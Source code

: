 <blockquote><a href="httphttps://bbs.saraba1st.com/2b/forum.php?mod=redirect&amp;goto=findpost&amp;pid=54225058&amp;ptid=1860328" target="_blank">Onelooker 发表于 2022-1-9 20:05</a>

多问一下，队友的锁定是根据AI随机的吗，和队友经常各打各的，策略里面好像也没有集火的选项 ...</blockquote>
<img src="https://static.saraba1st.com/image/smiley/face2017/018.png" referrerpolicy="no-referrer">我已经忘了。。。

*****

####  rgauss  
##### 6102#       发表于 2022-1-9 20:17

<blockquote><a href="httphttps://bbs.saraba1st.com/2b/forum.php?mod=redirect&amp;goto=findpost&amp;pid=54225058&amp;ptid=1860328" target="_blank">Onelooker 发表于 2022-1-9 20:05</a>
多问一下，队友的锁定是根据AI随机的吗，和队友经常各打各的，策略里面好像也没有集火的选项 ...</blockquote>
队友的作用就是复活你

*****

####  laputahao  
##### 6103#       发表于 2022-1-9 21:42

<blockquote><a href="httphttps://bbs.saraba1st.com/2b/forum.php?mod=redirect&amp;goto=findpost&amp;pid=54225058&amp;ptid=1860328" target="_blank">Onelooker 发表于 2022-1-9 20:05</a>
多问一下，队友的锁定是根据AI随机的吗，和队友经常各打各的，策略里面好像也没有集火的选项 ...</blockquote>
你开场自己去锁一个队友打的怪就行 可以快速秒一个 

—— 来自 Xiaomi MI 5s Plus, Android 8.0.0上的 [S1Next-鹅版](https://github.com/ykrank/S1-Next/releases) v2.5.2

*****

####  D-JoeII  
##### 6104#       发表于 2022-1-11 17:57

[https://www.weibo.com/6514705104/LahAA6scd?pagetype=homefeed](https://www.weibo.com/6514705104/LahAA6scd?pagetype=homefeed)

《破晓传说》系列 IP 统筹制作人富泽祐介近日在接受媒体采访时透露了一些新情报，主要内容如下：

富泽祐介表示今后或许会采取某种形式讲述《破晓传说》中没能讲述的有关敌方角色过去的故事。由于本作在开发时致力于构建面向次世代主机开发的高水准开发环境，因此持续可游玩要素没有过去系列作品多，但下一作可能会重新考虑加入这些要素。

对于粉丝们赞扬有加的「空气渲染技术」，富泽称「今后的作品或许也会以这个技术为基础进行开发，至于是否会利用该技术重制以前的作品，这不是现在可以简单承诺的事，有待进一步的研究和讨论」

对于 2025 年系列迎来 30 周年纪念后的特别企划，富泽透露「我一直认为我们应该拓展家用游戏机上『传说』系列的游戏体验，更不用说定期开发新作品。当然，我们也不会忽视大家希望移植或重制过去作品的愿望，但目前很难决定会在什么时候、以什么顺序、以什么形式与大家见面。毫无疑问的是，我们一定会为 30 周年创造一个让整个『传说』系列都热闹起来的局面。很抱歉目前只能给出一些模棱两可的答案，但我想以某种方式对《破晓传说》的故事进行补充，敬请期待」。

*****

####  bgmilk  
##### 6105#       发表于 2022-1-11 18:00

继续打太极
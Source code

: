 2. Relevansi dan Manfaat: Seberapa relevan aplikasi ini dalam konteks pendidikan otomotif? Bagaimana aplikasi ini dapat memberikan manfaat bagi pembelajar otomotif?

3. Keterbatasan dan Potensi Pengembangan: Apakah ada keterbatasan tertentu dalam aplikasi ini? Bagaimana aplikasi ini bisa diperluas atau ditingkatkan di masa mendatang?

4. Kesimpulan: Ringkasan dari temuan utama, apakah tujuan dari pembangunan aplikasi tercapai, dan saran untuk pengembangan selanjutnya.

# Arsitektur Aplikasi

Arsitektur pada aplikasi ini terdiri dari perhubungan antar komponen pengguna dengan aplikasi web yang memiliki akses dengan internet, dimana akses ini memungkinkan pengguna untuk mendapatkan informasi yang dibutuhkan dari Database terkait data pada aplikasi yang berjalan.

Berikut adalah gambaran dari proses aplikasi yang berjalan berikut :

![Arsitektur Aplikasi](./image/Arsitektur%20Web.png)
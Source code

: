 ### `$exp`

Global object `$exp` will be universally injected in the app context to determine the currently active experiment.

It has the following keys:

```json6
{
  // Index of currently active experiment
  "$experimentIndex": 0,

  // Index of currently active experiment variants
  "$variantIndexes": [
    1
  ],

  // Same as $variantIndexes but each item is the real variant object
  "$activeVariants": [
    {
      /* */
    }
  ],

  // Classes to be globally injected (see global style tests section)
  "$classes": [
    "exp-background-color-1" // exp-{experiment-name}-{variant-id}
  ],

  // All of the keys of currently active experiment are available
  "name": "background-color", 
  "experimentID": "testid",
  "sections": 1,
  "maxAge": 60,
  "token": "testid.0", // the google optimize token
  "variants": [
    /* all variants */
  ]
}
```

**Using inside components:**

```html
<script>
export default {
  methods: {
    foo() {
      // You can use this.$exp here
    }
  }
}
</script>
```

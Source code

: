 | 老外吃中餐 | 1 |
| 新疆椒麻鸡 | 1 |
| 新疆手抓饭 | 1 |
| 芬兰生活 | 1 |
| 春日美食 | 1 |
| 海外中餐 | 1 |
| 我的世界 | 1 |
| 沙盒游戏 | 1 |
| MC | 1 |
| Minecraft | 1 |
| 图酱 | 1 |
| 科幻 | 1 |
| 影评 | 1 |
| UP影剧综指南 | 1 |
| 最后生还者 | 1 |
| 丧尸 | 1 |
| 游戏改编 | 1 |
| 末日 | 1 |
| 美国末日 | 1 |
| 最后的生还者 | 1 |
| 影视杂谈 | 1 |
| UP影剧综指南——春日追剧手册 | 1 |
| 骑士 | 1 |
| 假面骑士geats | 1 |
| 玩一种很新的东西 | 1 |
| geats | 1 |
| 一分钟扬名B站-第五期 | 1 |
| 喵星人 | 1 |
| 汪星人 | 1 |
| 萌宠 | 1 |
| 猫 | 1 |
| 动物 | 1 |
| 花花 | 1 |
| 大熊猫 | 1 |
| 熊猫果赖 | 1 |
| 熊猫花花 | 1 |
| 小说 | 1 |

-*-*-

Your reply should contain every record, unchanged and complete.

Source code

: <blockquote><a href="httphttps://bbs.saraba1st.com/2b/forum.php?mod=redirect&amp;goto=findpost&amp;pid=54225058&amp;ptid=1860328" target="_blank">Onelooker 发表于 2022-1-9 20:05</a>

多问一下，队友的锁定是根据AI随机的吗，和队友经常各打各的，策略里面好像也没有集火的选项 ...</blockquote>
<img src="https://static.saraba1st.com/image/smiley/face2017/018.png" referrerpolicy="no-referrer">我已经忘了。。。

*****

####  rgauss  
##### 6102#       发表于 2022-1-9 20:17

<blockquote><a href="httphttps://bbs.saraba1st.com/2b/forum.php?mod=redirect&amp;goto=findpost&amp;pid=54225058&amp;ptid=1860328" target="_blank">Onelooker 发表于 2022-1-9 20:05</a>
多问一下，队友的锁定是根据AI随机的吗，和队友经常各打各的，策略里面好像也没有集火的选项 ...</blockquote>
队友的作用就是复活你

*****

####  laputahao  
##### 6103#       发表于 2022-1-9 21:42

<blockquote><a href="httphttps://bbs.saraba1st.com/2b/forum.php?mod=redirect&amp;goto=findpost&amp;pid=54225058&amp;ptid=1860328" target="_blank">Onelooker 发表于 2022-1-9 20:05</a>
多问一下，队友的锁定是根据AI随机的吗，和队友经常各打各的，策略里面好像也没有集火的选项 ...</blockquote>
你开场自己去锁一个队友打的怪就行 可以快速秒一个 

—— 来自 Xiaomi MI 5s Plus, Android 8.0.0上的 [S1Next-鹅版](https://github.com/ykrank/S1-Next/releases) v2.5.2

*****

####  D-JoeII  
##### 6104#       发表于 2022-1-11 17:57

[https://www.weibo.com/6514705104/LahAA6scd?pagetype=homefeed](https://www.weibo.com/6514705104/LahAA6scd?pagetype=homefeed)

《破晓传说》系列 IP 统筹制作人富泽祐介近日在接受媒体采访时透露了一些新情报，主要内容如下：

富泽祐介表示今后或许会采取某种形式讲述《破晓传说》中没能讲述的有关敌方角色过去的故事。由于本作在开发时致力于构建面向次世代主机开发的高水准开发环境，因此持续可游玩要素没有过去系列作品多，但下一作可能会重新考虑加入这些要素。

对于粉丝们赞扬有加的「空气渲染技术」，富泽称「今后的作品或许也会以这个技术为基础进行开发，至于是否会利用该技术重制以前的作品，这不是现在可以简单承诺的事，有待进一步的研究和讨论」

对于 2025 年系列迎来 30 周年纪念后的特别企划，富泽透露「我一直认为我们应该拓展家用游戏机上『传说』系列的游戏体验，更不用说定期开发新作品。当然，我们也不会忽视大家希望移植或重制过去作品的愿望，但目前很难决定会在什么时候、以什么顺序、以什么形式与大家见面。毫无疑问的是，我们一定会为 30 周年创造一个让整个『传说』系列都热闹起来的局面。很抱歉目前只能给出一些模棱两可的答案，但我想以某种方式对《破晓传说》的故事进行补充，敬请期待」。

*****

####  bgmilk  
##### 6105#       发表于 2022-1-11 18:00

继续打太极
Source code

: 2. Relevansi dan Manfaat: Seberapa relevan aplikasi ini dalam konteks pendidikan otomotif? Bagaimana aplikasi ini dapat memberikan manfaat bagi pembelajar otomotif?

3. Keterbatasan dan Potensi Pengembangan: Apakah ada keterbatasan tertentu dalam aplikasi ini? Bagaimana aplikasi ini bisa diperluas atau ditingkatkan di masa mendatang?

4. Kesimpulan: Ringkasan dari temuan utama, apakah tujuan dari pembangunan aplikasi tercapai, dan saran untuk pengembangan selanjutnya.

# Arsitektur Aplikasi

Arsitektur pada aplikasi ini terdiri dari perhubungan antar komponen pengguna dengan aplikasi web yang memiliki akses dengan internet, dimana akses ini memungkinkan pengguna untuk mendapatkan informasi yang dibutuhkan dari Database terkait data pada aplikasi yang berjalan.

Berikut adalah gambaran dari proses aplikasi yang berjalan berikut :

![Arsitektur Aplikasi](./image/Arsitektur%20Web.png)
Source code

: ### `$exp`

Global object `$exp` will be universally injected in the app context to determine the currently active experiment.

It has the following keys:

```json6
{
  // Index of currently active experiment
  "$experimentIndex": 0,

  // Index of currently active experiment variants
  "$variantIndexes": [
    1
  ],

  // Same as $variantIndexes but each item is the real variant object
  "$activeVariants": [
    {
      /* */
    }
  ],

  // Classes to be globally injected (see global style tests section)
  "$classes": [
    "exp-background-color-1" // exp-{experiment-name}-{variant-id}
  ],

  // All of the keys of currently active experiment are available
  "name": "background-color", 
  "experimentID": "testid",
  "sections": 1,
  "maxAge": 60,
  "token": "testid.0", // the google optimize token
  "variants": [
    /* all variants */
  ]
}
```

**Using inside components:**

```html
<script>
export default {
  methods: {
    foo() {
      // You can use this.$exp here
    }
  }
}
</script>
```

Source code

: | 老外吃中餐 | 1 |
| 新疆椒麻鸡 | 1 |
| 新疆手抓饭 | 1 |
| 芬兰生活 | 1 |
| 春日美食 | 1 |
| 海外中餐 | 1 |
| 我的世界 | 1 |
| 沙盒游戏 | 1 |
| MC | 1 |
| Minecraft | 1 |
| 图酱 | 1 |
| 科幻 | 1 |
| 影评 | 1 |
| UP影剧综指南 | 1 |
| 最后生还者 | 1 |
| 丧尸 | 1 |
| 游戏改编 | 1 |
| 末日 | 1 |
| 美国末日 | 1 |
| 最后的生还者 | 1 |
| 影视杂谈 | 1 |
| UP影剧综指南——春日追剧手册 | 1 |
| 骑士 | 1 |
| 假面骑士geats | 1 |
| 玩一种很新的东西 | 1 |
| geats | 1 |
| 一分钟扬名B站-第五期 | 1 |
| 喵星人 | 1 |
| 汪星人 | 1 |
| 萌宠 | 1 |
| 猫 | 1 |
| 动物 | 1 |
| 花花 | 1 |
| 大熊猫 | 1 |
| 熊猫果赖 | 1 |
| 熊猫花花 | 1 |
| 小说 | 1 |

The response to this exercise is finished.